15 de setembro de 2017

Para o capital, o pecado. Para nós, o castigo

No capitalismo, a imensa maioria das pessoas é obrigada a trabalhar para a pequena minoria que controla os meios de produção. Mas esta última alega que chegou a essa condição porque fez por merecer.

Falso. Quase todos os patrões herdaram suas empresas.

Ainda assim, responderia essa elite, seus antepassados trabalharam duro para que sua descendência não só desfrutasse como criasse oportunidades de trabalho para os despossuídos.

Tudo isso faria sentido não fosse o que Marx chamou de acumulação primitiva do capital. O conceito aparece em “O Capital” para descrever o surgimento do capitalismo.
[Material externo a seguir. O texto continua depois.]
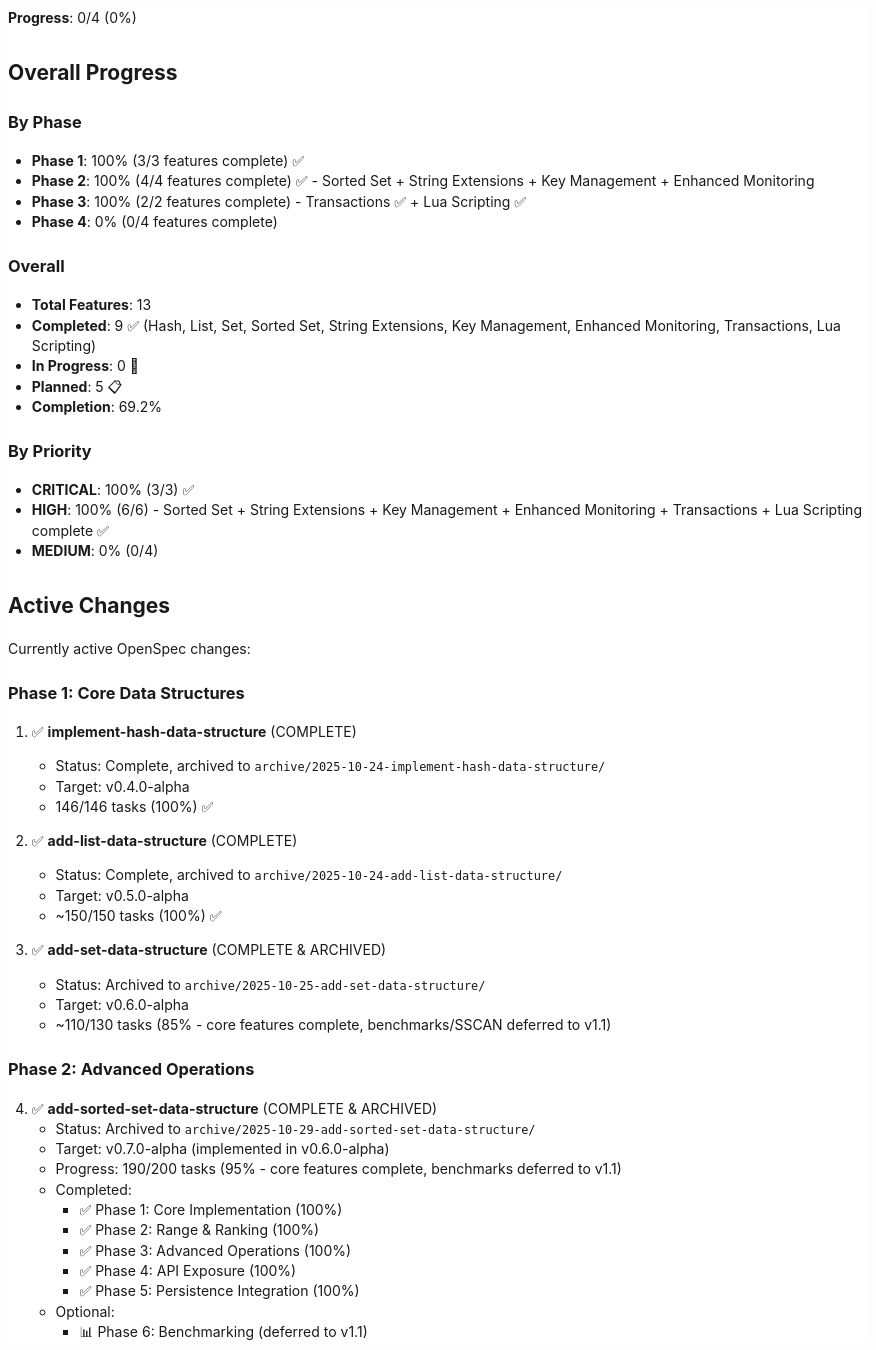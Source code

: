 **Progress**: 0/4 (0%)

## Overall Progress

### By Phase
- **Phase 1**: 100% (3/3 features complete) ✅
- **Phase 2**: 100% (4/4 features complete) ✅ - Sorted Set + String Extensions + Key Management + Enhanced Monitoring
- **Phase 3**: 100% (2/2 features complete) - Transactions ✅ + Lua Scripting ✅
- **Phase 4**: 0% (0/4 features complete)

### Overall
- **Total Features**: 13
- **Completed**: 9 ✅ (Hash, List, Set, Sorted Set, String Extensions, Key Management, Enhanced Monitoring, Transactions, Lua Scripting)
- **In Progress**: 0 🔄
- **Planned**: 5 📋
- **Completion**: 69.2%

### By Priority
- **CRITICAL**: 100% (3/3) ✅
- **HIGH**: 100% (6/6) - Sorted Set + String Extensions + Key Management + Enhanced Monitoring + Transactions + Lua Scripting complete ✅
- **MEDIUM**: 0% (0/4)

## Active Changes

Currently active OpenSpec changes:

### Phase 1: Core Data Structures

1. ✅ **implement-hash-data-structure** (COMPLETE)
   - Status: Complete, archived to `archive/2025-10-24-implement-hash-data-structure/`
   - Target: v0.4.0-alpha
   - 146/146 tasks (100%) ✅

2. ✅ **add-list-data-structure** (COMPLETE)
   - Status: Complete, archived to `archive/2025-10-24-add-list-data-structure/`
   - Target: v0.5.0-alpha
   - ~150/150 tasks (100%) ✅

3. ✅ **add-set-data-structure** (COMPLETE & ARCHIVED)
   - Status: Archived to `archive/2025-10-25-add-set-data-structure/`
   - Target: v0.6.0-alpha
   - ~110/130 tasks (85% - core features complete, benchmarks/SSCAN deferred to v1.1)

### Phase 2: Advanced Operations

4. ✅ **add-sorted-set-data-structure** (COMPLETE & ARCHIVED)
   - Status: Archived to `archive/2025-10-29-add-sorted-set-data-structure/`
   - Target: v0.7.0-alpha (implemented in v0.6.0-alpha)
   - Progress: 190/200 tasks (95% - core features complete, benchmarks deferred to v1.1)
   - Completed:
     * ✅ Phase 1: Core Implementation (100%)
     * ✅ Phase 2: Range & Ranking (100%)
     * ✅ Phase 3: Advanced Operations (100%)
     * ✅ Phase 4: API Exposure (100%)
     * ✅ Phase 5: Persistence Integration (100%)
   - Optional:
     * 📊 Phase 6: Benchmarking (deferred to v1.1)
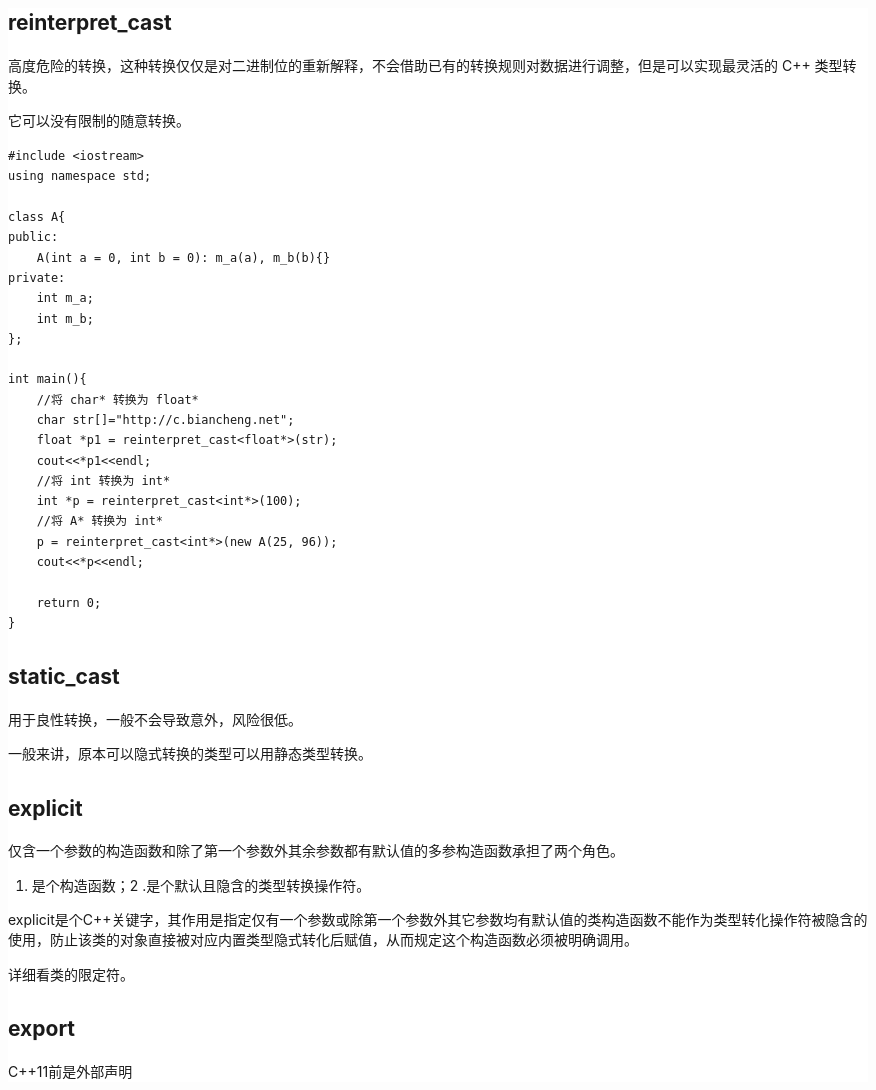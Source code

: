 ## reinterpret_cast

高度危险的转换，这种转换仅仅是对二进制位的重新解释，不会借助已有的转换规则对数据进行调整，但是可以实现最灵活的 C++ 类型转换。

它可以没有限制的随意转换。

```
#include <iostream>
using namespace std;

class A{
public:
    A(int a = 0, int b = 0): m_a(a), m_b(b){}
private:
    int m_a;
    int m_b;
};

int main(){
    //将 char* 转换为 float*
    char str[]="http://c.biancheng.net";
    float *p1 = reinterpret_cast<float*>(str);
    cout<<*p1<<endl;
    //将 int 转换为 int*
    int *p = reinterpret_cast<int*>(100);
    //将 A* 转换为 int*
    p = reinterpret_cast<int*>(new A(25, 96));
    cout<<*p<<endl;
   
    return 0;
}
```

## static_cast

用于良性转换，一般不会导致意外，风险很低。

一般来讲，原本可以隐式转换的类型可以用静态类型转换。

## explicit

仅含一个参数的构造函数和除了第一个参数外其余参数都有默认值的多参构造函数承担了两个角色。

1. 是个构造函数；2 .是个默认且隐含的类型转换操作符。

explicit是个C++关键字，其作用是指定仅有一个参数或除第一个参数外其它参数均有默认值的类构造函数不能作为类型转化操作符被隐含的使用，防止该类的对象直接被对应内置类型隐式转化后赋值，从而规定这个构造函数必须被明确调用。

详细看类的限定符。

## export

C++11前是外部声明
Foi nesse momento, por exemplo, que os camponeses ingleses tiveram suas terras comunais roubadas pela burguesia nascente.

Mas não só isso. Um trecho:

As descobertas de ouro e de prata na América, o extermínio, a escravização das populações indígenas, forçadas a trabalhar no interior de minas, o início da conquista e pilhagem das Índias Orientais e a transformação da África num vasto campo de caçada lucrativa são os acontecimentos que marcam os albores da era da produção capitalista. Esses processos idílicos são fatores fundamentais da acumulação primitiva.

Na verdade, a tradução mais fiel do original em alemão para o conceito seria acumulação “originária” do capital. O termo “originário” é uma sutil referência ao pecado original bíblico. Aquele cometido pelo primeiro casal, que expulsou a humanidade do Éden e nos condenou a continuar pecando.

Do mesmo modo, a burguesia surgiu cometendo os piores pecados. E nunca mais parou. São inúmeras guerras, tragédias sociais, catástrofes ambientais causadas por poderosos interesses econômicos.

A diferença, aqui, é que os piores castigos nunca desabam sobre os maiores pecadores.